■ THE PROBLEM ■
Would you copy all lines in the data that contain the word "https"?

....

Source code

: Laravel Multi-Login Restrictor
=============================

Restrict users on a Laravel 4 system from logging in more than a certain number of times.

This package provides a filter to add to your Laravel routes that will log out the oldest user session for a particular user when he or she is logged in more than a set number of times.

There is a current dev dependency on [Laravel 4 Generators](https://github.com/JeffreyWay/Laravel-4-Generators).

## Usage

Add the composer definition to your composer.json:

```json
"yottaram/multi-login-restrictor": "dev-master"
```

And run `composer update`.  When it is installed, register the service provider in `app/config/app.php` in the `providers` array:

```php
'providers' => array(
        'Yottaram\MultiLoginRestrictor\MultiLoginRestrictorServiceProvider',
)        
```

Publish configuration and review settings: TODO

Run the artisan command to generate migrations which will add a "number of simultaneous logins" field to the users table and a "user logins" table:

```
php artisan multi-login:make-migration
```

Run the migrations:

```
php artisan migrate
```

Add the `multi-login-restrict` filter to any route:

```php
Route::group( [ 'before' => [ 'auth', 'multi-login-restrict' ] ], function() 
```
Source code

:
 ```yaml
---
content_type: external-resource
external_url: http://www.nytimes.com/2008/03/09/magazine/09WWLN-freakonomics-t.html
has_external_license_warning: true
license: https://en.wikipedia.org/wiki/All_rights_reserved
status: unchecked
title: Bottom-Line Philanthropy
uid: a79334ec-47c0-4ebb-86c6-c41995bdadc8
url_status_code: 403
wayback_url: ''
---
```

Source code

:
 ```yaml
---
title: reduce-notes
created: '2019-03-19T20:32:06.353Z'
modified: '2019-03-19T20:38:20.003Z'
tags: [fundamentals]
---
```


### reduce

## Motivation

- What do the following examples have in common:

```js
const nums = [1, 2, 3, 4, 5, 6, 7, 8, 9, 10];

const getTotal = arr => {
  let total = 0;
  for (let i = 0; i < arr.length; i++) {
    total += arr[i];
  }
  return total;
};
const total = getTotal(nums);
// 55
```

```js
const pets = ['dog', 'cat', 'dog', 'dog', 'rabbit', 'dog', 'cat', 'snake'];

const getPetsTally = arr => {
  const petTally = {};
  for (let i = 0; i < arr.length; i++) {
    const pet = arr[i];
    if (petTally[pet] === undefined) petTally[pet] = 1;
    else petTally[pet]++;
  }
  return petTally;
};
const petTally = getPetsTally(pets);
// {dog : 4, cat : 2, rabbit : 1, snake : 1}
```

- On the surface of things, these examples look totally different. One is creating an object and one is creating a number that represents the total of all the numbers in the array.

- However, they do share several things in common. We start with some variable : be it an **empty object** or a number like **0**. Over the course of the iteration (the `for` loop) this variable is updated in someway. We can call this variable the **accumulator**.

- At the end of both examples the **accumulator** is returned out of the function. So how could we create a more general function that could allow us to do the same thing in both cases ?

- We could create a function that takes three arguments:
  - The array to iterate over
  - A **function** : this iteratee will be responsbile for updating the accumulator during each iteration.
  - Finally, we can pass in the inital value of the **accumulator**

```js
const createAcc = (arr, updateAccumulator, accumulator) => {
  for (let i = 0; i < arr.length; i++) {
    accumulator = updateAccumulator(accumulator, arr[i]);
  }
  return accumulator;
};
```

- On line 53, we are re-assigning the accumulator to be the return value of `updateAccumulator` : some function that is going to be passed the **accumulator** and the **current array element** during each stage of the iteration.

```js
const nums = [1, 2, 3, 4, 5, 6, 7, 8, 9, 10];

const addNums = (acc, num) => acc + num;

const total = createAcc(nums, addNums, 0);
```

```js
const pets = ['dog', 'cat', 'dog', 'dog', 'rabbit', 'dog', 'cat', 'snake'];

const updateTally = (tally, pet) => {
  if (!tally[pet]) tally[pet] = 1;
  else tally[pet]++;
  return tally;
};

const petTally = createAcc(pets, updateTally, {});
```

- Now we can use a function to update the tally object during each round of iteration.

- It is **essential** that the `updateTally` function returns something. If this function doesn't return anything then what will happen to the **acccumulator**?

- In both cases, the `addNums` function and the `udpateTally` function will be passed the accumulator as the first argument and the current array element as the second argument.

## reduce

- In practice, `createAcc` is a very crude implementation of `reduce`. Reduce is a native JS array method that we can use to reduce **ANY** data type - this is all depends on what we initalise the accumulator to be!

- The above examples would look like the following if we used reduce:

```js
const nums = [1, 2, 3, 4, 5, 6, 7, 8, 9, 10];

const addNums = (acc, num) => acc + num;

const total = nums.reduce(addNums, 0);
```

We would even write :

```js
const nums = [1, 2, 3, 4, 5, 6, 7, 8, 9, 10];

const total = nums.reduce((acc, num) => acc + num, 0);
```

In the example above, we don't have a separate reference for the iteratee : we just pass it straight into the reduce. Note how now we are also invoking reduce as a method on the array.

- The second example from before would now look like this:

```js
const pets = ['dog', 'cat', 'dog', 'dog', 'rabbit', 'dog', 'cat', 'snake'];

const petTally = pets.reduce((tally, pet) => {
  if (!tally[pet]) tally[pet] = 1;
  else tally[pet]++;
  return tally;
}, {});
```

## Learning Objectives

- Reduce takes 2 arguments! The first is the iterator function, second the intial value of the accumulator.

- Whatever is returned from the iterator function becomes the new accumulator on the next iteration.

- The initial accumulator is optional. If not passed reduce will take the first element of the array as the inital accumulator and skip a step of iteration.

....

■ RESULT OF THIS EXERCISE ■
There is a current dev dependency on [Laravel 4 Generators](https://github.com/JeffreyWay/Laravel-4-Generators).
license: https://en.wikipedia.org/wiki/All_rights_reserved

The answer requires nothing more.